Plus tard, elle décide de combiner ses connaissances en mathématiques et en informatique avec sa sensibilité pour la peinture et la photographie — cette approche hybride, entre médiums et formes, permet à Tau de créer avec émerveillement, tout en explorant les potentialités offertes par la technologie. Soucieuse d’intégrer son environnement et son histoire personnelle à une esthétique générée par ordinateur, elle conçoit des œuvres comme Synthetic Still Lives, réalisées avec l’IA, à partir d’objets trouvés dans son propre appartement. Pour Tau, l’intelligence artificielle « permet de voir le monde autrement, au-delà des conceptions traditionnelles ». Elle entraîne ses propres modèles, créant ainsi des outils aussi personnels que le coup de pinceau d’un peintre. Tau construit et déconstruit ses compositions, jouant avec les technologies les plus récentes pour repousser les limites de la création artistique.
Cette approche lui permet aussi de revisiter son propre fonds photographique — issu de ses nombreuses marches méditatives dans les villes où elle a vécu — comme dans sa série Blue Hours (2020–2021), qui explore les notions de solitude et d’absence dans les environnements urbains. Le langage visuel de Tau mêle esthétique futuriste et culture cyberpunk. Oscillant entre l’hyperréalisme et l’hyper-surréalisme, ses compositions captivent le regard du spectateur.

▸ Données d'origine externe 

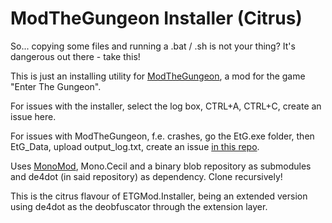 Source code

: ModTheGungeon Installer (Citrus)
===================
So... copying some files and running a .bat / .sh is not your thing?
It's dangerous out there - take this!  

This is just an installing utility for [ModTheGungeon](https://modthegungeon.github.io/), a mod for the game "Enter The Gungeon".

For issues with the installer, select the log box, CTRL+A, CTRL+C, create an issue here.

For issues with ModTheGungeon, f.e. crashes, go the EtG.exe folder, then EtG_Data, upload output_log.txt, create an issue [in this repo](https://github.com/ModTheGungeon/ETGMod).

Uses [MonoMod](https://github.com/0x0ade/MonoMod), Mono.Cecil and a binary blob repository as submodules and de4dot (in said repository) as dependency. Clone recursively!

This is the citrus flavour of ETGMod.Installer, being an extended version using de4dot as the deobfuscator through the extension layer.
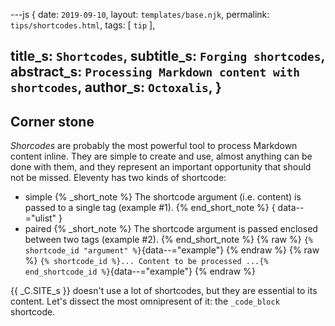 ---js
{
  date:      `2019-09-10`,
  layout:    `templates/base.njk`,
  permalink: `tips/shortcodes.html`,
  tags:      [ `tip` ],

  title_s:     `Shortcodes`,
  subtitle_s:  `Forging shortcodes`,
  abstract_s:  `Processing Markdown content with shortcodes`,
  author_s:    `Octoxalis`,
}
---
[comment]: # (======== Post ========)

## Corner stone

_Shorcodes_ are probably the most powerful tool to process Markdown content inline. They are simple to create and use, almost anything can be done with them, and they represent an important opportunity that should not be missed. Eleventy has two kinds of shortcode:
+ simple
{% _short_note %}
The shortcode argument (i.e. content) is passed to a single tag (example #1).
{% end_short_note %}
{ data--="ulist" }
+ paired
{% _short_note %}
The shortcode argument is passed enclosed between two tags (example #2).
{% end_short_note %}
{% raw %}
`{% shortcode_id "argument" %}`{data--="example"}
{% endraw %}
{% raw %}
`{% shortcode_id %}... Content to be processed ...{% end_shortcode_id %}`{data--="example"}
{% endraw %}

{{ _C.SITE_s }} doesn't use a lot of shortcodes, but they are essential to its content. Let's dissect the most omnipresent of it: the `_code_block` shortcode.

[comment]: # (======== Links ========)
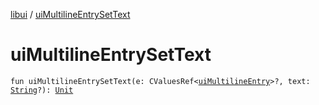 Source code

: [libui](index.md) / [uiMultilineEntrySetText](./ui-multiline-entry-set-text.md)

# uiMultilineEntrySetText

`fun uiMultilineEntrySetText(e: CValuesRef<`[`uiMultilineEntry`](ui-multiline-entry.md)`>?, text: `[`String`](https://kotlinlang.org/api/latest/jvm/stdlib/kotlin/-string/index.html)`?): `[`Unit`](https://kotlinlang.org/api/latest/jvm/stdlib/kotlin/-unit/index.html) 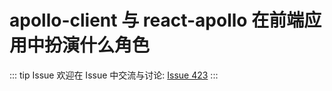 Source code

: # apollo-client 与 react-apollo 在前端应用中扮演什么角色



::: tip Issue 
 欢迎在 Issue 中交流与讨论: [Issue 423](https://github.com/shfshanyue/Daily-Question/issues/423) 
:::



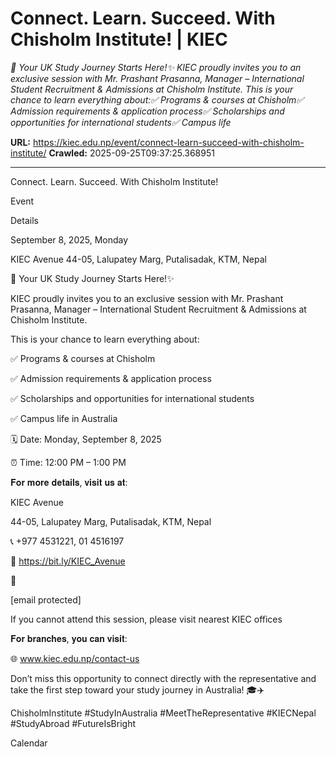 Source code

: # Connect. Learn. Succeed. With Chisholm Institute! | KIEC

*🌟 Your UK Study Journey Starts Here!✨ KIEC proudly invites you to an exclusive session with Mr. Prashant Prasanna, Manager – International Student Recruitment & Admissions at Chisholm Institute. This is your chance to learn everything about:✅ Programs & courses at Chisholm✅ Admission requirements & application process✅ Scholarships and opportunities for international students✅ Campus life*

**URL:** https://kiec.edu.np/event/connect-learn-succeed-with-chisholm-institute/
**Crawled:** 2025-09-25T09:37:25.368951

---

Connect. Learn. Succeed. With Chisholm Institute!

Event

Details

September 8, 2025, Monday

KIEC Avenue 44-05, Lalupatey Marg, Putalisadak, KTM, Nepal

🌟 Your UK Study Journey Starts Here!✨

KIEC proudly invites you to an exclusive session with Mr. Prashant Prasanna, Manager – International Student Recruitment & Admissions at Chisholm Institute.

This is your chance to learn everything about:

✅ Programs & courses at Chisholm

✅ Admission requirements & application process

✅ Scholarships and opportunities for international students

✅ Campus life in Australia

🗓️ Date: Monday, September 8, 2025

⏰ Time: 12:00 PM – 1:00 PM

𝐅𝐨𝐫 𝐦𝐨𝐫𝐞 𝐝𝐞𝐭𝐚𝐢𝐥𝐬, 𝐯𝐢𝐬𝐢𝐭 𝐮𝐬 𝐚𝐭:

KIEC Avenue

44-05, Lalupatey Marg, Putalisadak, KTM, Nepal

📞 +977 4531221, 01 4516197

📍 https://bit.ly/KIEC_Avenue

📩

[email protected]

If you cannot attend this session, please visit nearest KIEC offices

𝐅𝐨𝐫 𝐛𝐫𝐚𝐧𝐜𝐡𝐞𝐬, 𝐲𝐨𝐮 𝐜𝐚𝐧 𝐯𝐢𝐬𝐢𝐭:

🌐 www.kiec.edu.np/contact-us

Don’t miss this opportunity to connect directly with the representative and take the first step toward your study journey in Australia! 🎓✈️

ChisholmInstitute #StudyInAustralia #MeetTheRepresentative #KIECNepal #StudyAbroad #FutureIsBright

Calendar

L’illusion et le fantastique sont également des sources d’inspiration majeures pour l’artiste, à l’instar de Man Ray (1890–1976), Dora Maar (1907–1977), ou encore de la photographie expérimentale contemporaine de Max Passadore, du cinéma de David Lynch (né en 1946), et des couleurs éclatantes de William Eggleston (né en 1939) et David LaChapelle (né en 1963). Dans la chambre noire, Tau poursuit ses expérimentations, utilisant la photographie pour façonner de nouvelles réalités. Plus récemment, elle a commencé à combiner intelligence artificielle et art génératif longue forme — une pratique artistique impliquant des processus aléatoires codés — permettant au spectateur de devenir acteur en générant ses propres résultats. Attirée par l’interactivité, Tau aspire à créer des œuvres toujours plus immersives. Artiste multimédia ou « codeuse artistique », elle utilise la technologie comme vecteur d’exploration de la mémoire et de l’imaginaire.